Nuits d’Afrique 2023 | Angélique Kidjo divine et rassembleuse lors du spectacle d’ouverture
Pour que la foule pousse des cris de joie et d’excitation durant les interminables discours politiques de formalité qui précèdent tout spectacle d’ouverture de festival, c’est dire à quel point le public montréalais était fébrile de revoir sur scène celle qui cumule 40 ans de carrière et plus d’une quinzaine d’albums.
C’est donc devant un public conquis d’avance qu’Angélique Kidjo s’est présentée sur la scène du MTELUS mercredi, accompagnée d’un guitariste et d’un bassiste ainsi que deux percussionnistes, le premier aux djembés et le deuxième à la batterie. Celle qui dira plus tard en soirée ne plus jamais vouloir repartir de Montréal débuta le spectacle avec Crosseyed and Painless, de l’album Remain in Light, un album sorti en 2018 en hommage à l’album éponyme du groupe Talking Heads. Elle jouera également Once In a Lifetime, du même album, plus tard en soirée.
Il y a d’ailleurs certainement quelque chose d’intrigant dans ce projet de revisiter, quasiment 40 ans après sa sortie, l’album d’un groupe new wave américain. Les sonorités de cet album, à l’origine du véritable succès du groupe, avaient été influencées par le Nigérien Fela Kuti et intégraient certains codes de l’afrobeat, notamment une architecture polyrythmique.
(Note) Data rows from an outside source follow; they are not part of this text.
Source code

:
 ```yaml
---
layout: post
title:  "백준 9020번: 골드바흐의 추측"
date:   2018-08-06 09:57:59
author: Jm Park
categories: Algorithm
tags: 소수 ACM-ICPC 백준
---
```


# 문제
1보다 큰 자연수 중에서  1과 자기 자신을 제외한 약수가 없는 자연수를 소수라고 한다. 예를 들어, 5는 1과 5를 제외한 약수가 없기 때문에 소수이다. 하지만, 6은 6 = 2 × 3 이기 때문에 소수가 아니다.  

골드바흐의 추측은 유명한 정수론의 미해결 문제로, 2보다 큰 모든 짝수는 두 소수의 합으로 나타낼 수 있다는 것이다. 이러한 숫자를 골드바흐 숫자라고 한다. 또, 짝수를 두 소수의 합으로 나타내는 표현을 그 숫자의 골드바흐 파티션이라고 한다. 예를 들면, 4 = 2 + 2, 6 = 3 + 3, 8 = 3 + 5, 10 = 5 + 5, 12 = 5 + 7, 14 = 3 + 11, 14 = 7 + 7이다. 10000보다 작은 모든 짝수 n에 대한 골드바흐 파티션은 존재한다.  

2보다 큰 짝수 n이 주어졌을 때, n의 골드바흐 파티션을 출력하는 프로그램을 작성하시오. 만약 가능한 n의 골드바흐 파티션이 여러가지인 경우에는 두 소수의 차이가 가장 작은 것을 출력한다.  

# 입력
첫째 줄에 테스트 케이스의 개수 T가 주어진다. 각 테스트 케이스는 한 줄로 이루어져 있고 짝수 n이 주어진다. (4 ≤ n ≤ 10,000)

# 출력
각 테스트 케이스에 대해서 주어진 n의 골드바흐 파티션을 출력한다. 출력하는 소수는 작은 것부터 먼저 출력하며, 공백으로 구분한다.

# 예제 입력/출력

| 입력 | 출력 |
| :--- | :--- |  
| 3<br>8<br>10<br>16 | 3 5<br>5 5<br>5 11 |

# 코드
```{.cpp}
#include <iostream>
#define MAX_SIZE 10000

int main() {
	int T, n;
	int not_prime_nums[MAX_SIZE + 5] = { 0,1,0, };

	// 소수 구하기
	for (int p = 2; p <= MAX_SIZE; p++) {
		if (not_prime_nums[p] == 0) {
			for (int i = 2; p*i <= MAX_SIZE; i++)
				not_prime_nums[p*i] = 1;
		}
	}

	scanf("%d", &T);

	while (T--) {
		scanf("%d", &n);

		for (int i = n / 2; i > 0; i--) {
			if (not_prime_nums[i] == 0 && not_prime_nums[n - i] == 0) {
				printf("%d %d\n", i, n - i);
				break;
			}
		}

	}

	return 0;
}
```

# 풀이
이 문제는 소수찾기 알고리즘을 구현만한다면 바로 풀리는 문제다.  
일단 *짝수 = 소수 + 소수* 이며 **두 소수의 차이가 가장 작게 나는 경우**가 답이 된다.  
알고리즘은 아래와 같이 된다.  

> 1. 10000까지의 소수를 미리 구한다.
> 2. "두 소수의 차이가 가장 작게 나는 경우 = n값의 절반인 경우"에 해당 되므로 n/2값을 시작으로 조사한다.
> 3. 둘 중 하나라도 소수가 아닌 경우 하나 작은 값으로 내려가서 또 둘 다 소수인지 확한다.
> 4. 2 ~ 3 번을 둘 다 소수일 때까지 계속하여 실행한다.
On pourrait penser que ce projet de Kidjo s’inscrivait dans une démarche de réappropriation de ce qui appartient artistiquement à l’Afrique, mais ça serait mal connaître celle qui croit que la musique n’a pas de frontière. Pour une artiste qui a collaboré avec des douzaines d’artistes de tout horizon et de toute génération, ce projet s’inscrit donc dans celui de reconnaître que la musique est universelle et qu’elle doit être partagée.
Du nouveau matériel également
Lors de la soirée, la polyglotte et activiste nous a offert qu’un de ses grands succès soit Agolo de l’album Aye (paru en 1994), en guise de rappel. Elle est surtout venue nous présenter sur scène les titres de son dernier album Mother Nature (récipiendaire d’un Grammy), paru en 2021.
Parmi les moments forts de la soirée, on dénote le soulignement du 60e anniversaire du début de la décolonisation de l’Afrique lors de One Africa (Indépendance Cha-Cha).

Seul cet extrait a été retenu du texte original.